EXERCISE PROMPT
Find the string "require" in the records. Copy every line it appears in.

[Start of Attachment]

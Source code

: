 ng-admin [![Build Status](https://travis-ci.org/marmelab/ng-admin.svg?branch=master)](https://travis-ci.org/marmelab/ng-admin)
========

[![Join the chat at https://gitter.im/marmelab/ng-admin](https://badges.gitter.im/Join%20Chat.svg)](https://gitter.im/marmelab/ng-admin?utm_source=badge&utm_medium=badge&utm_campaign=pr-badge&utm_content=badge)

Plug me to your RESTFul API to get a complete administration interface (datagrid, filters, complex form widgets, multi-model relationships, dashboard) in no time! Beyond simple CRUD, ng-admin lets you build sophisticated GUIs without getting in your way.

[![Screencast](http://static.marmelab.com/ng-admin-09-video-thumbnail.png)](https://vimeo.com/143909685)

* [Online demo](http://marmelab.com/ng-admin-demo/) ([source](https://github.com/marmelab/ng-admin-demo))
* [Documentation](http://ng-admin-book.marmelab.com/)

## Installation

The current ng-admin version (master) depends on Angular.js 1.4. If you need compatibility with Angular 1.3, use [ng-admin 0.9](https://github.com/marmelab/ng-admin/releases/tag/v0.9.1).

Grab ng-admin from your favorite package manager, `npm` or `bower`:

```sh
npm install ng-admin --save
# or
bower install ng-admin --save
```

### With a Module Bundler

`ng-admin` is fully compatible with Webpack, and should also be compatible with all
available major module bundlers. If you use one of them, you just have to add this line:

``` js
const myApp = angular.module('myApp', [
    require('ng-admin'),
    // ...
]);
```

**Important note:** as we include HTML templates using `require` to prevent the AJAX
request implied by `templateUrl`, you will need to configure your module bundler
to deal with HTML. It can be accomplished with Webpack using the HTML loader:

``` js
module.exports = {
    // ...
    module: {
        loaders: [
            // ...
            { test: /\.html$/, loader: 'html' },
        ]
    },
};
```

[End of Attachment]

SOLUTION BELOW
    require('ng-admin'),
**Important note:** as we include HTML templates using `require` to prevent the AJAX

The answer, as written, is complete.